Transcribe, verbatim, every line from the start of the entries through the line that contains "VARCHAR, **UNIQUE, NOT NULL**"; include both boundary lines and omit all others.

· · ·

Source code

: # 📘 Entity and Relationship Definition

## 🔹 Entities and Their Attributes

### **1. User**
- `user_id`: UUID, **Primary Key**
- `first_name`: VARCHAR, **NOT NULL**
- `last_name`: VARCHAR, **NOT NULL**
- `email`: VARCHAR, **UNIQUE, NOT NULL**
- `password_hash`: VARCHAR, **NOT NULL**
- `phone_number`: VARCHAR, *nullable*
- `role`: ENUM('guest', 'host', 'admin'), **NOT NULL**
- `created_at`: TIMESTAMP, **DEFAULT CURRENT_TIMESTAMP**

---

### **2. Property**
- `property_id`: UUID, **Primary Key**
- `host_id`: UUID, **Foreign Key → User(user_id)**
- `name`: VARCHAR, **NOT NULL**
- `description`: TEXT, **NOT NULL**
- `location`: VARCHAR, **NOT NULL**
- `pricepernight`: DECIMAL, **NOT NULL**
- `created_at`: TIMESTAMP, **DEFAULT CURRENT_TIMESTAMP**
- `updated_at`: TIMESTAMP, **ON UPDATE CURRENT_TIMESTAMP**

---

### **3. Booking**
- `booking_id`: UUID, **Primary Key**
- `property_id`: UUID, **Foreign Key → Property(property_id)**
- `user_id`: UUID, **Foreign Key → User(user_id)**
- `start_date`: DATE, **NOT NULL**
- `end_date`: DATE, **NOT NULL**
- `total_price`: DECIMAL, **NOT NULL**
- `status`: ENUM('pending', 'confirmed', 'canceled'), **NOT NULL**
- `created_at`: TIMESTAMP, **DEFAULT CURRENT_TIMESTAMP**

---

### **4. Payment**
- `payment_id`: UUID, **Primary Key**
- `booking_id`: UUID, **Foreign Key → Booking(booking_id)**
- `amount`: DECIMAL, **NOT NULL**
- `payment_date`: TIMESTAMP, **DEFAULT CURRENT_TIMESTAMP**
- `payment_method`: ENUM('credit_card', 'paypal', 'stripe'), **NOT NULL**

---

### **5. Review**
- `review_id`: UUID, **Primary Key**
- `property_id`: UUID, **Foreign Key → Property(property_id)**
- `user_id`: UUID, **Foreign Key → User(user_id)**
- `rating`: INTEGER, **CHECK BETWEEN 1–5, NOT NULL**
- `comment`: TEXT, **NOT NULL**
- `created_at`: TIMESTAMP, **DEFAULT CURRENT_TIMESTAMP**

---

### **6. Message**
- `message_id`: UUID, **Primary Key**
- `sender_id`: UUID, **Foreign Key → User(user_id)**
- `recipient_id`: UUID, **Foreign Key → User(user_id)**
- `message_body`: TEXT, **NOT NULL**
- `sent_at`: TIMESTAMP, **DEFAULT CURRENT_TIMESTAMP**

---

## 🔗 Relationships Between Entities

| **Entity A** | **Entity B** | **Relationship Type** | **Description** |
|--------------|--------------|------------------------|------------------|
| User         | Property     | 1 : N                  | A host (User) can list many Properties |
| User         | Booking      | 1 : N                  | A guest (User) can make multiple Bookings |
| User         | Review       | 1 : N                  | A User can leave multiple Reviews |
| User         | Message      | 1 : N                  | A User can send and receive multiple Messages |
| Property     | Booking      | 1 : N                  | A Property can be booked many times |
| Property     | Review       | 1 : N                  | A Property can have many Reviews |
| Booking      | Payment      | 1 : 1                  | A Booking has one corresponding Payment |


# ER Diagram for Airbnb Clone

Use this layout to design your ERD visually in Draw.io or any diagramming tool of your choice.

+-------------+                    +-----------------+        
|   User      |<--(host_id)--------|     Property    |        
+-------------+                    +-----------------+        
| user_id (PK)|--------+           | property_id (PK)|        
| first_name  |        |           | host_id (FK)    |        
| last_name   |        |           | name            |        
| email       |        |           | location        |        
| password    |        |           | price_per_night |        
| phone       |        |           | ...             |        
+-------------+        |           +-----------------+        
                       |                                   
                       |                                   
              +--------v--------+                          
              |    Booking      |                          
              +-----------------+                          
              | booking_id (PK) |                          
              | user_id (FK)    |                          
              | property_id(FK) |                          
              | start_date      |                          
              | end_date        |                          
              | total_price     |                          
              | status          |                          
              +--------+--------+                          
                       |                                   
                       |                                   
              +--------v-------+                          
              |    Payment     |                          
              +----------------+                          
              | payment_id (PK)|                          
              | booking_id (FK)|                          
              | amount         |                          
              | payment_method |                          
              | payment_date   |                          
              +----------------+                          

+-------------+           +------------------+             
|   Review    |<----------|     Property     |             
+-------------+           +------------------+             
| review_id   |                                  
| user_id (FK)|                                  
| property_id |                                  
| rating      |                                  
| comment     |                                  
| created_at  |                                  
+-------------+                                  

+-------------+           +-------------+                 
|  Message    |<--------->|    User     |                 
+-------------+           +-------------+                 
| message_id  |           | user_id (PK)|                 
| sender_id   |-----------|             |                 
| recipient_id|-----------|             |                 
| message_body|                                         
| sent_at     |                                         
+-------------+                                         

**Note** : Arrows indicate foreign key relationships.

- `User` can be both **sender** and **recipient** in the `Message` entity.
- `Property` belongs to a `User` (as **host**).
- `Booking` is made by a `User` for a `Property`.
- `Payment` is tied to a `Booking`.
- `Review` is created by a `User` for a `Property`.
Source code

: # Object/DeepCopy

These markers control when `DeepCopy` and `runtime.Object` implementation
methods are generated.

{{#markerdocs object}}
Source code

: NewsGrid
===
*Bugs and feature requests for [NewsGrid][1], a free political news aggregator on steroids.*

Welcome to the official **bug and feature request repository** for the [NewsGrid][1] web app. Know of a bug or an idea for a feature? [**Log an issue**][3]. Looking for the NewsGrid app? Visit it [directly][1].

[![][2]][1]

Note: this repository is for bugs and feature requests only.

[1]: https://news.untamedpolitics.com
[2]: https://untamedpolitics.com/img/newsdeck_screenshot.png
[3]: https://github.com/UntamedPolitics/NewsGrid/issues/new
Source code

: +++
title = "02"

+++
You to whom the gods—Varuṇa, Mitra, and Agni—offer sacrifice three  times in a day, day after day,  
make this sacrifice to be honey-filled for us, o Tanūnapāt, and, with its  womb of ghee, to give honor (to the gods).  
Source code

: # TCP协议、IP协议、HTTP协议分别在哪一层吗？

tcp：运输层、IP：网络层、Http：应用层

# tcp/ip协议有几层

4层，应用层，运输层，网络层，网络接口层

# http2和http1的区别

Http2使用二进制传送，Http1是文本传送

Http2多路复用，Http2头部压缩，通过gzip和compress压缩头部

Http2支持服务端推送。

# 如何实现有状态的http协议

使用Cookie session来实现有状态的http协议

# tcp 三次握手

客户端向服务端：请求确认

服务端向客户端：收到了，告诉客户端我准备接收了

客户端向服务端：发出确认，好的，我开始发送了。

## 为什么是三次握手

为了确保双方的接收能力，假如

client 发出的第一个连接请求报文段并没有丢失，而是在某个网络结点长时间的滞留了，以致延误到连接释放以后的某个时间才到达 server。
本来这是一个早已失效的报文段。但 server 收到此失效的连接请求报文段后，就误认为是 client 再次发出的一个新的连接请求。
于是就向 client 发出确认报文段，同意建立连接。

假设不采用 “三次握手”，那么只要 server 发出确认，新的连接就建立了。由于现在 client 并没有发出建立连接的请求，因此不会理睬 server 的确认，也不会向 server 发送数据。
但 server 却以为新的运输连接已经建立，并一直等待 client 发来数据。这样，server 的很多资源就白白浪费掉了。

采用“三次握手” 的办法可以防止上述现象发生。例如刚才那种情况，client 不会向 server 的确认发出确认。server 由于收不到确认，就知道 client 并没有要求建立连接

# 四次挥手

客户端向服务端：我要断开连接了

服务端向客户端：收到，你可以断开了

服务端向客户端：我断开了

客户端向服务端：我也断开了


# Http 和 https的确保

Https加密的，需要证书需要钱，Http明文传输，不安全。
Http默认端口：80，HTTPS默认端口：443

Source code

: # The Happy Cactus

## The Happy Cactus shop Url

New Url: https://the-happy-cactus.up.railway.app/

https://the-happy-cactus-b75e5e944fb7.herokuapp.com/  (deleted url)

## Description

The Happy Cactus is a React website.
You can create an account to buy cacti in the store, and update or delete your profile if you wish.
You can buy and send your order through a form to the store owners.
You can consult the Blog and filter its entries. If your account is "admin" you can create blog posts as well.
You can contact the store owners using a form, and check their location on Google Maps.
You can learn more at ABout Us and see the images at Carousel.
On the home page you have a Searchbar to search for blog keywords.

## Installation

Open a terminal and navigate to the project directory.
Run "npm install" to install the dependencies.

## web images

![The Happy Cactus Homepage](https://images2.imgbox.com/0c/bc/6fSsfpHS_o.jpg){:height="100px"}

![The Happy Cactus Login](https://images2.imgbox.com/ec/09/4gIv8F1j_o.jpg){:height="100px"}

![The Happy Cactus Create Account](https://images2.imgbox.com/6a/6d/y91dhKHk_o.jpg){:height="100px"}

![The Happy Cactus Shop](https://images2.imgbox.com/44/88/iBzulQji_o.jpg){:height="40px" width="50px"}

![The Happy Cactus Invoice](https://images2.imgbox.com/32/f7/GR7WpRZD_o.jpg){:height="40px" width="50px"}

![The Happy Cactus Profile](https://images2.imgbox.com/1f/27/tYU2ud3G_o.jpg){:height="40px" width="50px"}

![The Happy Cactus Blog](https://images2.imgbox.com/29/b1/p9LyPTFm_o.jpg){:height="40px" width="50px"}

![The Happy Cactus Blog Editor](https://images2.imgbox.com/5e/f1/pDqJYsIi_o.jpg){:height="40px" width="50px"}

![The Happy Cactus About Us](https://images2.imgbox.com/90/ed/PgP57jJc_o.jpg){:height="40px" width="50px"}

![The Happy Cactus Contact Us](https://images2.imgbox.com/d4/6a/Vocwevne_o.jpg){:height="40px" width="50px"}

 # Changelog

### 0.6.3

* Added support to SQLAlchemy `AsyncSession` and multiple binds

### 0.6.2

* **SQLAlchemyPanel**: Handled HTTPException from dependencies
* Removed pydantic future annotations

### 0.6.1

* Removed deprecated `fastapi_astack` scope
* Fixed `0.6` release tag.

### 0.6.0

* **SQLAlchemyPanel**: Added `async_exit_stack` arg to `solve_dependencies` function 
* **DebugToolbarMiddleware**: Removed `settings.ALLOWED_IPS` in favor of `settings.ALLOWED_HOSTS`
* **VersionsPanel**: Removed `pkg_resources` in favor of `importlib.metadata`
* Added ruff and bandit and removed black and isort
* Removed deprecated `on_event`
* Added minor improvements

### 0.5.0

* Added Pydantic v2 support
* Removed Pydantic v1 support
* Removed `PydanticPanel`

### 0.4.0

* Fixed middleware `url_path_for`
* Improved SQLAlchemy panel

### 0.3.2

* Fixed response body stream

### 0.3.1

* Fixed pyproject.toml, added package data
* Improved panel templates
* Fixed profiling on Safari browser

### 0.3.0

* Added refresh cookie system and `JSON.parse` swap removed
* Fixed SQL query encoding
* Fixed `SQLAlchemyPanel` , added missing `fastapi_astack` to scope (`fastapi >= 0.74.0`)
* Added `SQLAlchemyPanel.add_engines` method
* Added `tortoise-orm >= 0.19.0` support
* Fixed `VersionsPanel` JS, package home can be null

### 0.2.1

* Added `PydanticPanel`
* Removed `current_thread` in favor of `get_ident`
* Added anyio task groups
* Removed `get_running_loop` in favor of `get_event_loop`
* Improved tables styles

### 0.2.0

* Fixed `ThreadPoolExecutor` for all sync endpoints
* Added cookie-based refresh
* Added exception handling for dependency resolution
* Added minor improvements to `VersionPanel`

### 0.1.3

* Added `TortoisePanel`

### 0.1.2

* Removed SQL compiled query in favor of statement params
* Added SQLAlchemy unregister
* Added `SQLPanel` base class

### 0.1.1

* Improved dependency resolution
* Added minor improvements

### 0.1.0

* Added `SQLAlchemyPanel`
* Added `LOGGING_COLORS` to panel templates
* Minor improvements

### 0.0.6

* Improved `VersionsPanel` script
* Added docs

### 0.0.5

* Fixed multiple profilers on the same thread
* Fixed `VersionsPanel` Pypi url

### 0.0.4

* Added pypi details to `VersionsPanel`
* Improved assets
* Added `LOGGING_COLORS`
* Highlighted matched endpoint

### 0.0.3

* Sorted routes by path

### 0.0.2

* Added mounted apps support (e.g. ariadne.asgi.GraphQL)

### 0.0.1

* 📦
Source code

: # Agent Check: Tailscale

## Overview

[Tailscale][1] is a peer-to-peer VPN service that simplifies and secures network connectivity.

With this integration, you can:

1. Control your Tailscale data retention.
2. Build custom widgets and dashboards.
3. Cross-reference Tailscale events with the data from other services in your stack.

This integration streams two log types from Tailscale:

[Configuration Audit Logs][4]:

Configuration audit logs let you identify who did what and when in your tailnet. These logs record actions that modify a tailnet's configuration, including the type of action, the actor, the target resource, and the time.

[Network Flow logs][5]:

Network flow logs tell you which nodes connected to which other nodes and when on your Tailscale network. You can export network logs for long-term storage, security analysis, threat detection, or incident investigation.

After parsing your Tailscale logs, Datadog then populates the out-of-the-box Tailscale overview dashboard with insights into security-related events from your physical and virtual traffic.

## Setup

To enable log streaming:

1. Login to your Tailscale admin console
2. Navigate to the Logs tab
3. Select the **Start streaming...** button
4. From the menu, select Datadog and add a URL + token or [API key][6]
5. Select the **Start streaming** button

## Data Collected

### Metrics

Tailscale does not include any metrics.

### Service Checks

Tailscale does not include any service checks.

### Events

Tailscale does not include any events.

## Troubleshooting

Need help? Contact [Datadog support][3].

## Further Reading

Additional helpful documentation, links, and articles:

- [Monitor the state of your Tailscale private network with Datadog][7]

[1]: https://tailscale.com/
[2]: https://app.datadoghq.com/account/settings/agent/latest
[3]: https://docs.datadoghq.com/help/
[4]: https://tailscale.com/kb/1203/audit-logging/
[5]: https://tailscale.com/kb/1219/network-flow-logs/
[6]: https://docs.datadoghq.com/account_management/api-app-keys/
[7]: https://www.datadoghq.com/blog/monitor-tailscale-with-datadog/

· · ·

▸ RESULT FOR THIS EXERCISE
Source code

: # 📘 Entity and Relationship Definition

## 🔹 Entities and Their Attributes

### **1. User**
- `user_id`: UUID, **Primary Key**
- `first_name`: VARCHAR, **NOT NULL**
- `last_name`: VARCHAR, **NOT NULL**
- `email`: VARCHAR, **UNIQUE, NOT NULL**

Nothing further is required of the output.